Assignment: Whenever a line in the data below includes the string "cloud", copy it out.

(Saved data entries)
────

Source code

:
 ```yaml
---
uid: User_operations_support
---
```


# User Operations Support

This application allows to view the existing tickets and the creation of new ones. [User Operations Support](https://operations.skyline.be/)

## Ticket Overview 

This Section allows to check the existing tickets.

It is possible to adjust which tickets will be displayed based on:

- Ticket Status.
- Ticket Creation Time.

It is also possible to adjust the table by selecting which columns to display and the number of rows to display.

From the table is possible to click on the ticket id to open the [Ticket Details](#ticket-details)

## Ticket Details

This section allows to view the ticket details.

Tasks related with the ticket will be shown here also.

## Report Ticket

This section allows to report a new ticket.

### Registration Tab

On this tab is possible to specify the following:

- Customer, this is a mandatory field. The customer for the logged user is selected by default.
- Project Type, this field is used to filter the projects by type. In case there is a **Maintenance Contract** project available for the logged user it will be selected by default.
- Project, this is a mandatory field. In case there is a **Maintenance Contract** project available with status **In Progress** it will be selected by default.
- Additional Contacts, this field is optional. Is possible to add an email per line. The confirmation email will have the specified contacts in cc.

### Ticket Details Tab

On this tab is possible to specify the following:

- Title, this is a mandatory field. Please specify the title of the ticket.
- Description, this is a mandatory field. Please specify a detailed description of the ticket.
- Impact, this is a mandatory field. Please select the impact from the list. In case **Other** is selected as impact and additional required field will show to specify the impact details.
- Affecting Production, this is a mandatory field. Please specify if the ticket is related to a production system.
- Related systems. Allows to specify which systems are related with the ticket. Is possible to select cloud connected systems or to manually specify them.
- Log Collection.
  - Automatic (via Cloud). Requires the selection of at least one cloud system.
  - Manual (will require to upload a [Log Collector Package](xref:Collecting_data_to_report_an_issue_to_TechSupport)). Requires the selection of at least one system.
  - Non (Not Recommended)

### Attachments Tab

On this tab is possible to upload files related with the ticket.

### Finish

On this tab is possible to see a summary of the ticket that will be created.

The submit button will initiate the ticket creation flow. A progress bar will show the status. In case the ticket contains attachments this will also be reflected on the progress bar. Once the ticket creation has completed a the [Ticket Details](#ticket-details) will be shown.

────

Exercise solution:
- Related systems. Allows to specify which systems are related with the ticket. Is possible to select cloud connected systems or to manually specify them.
  - Automatic (via Cloud). Requires the selection of at least one cloud system.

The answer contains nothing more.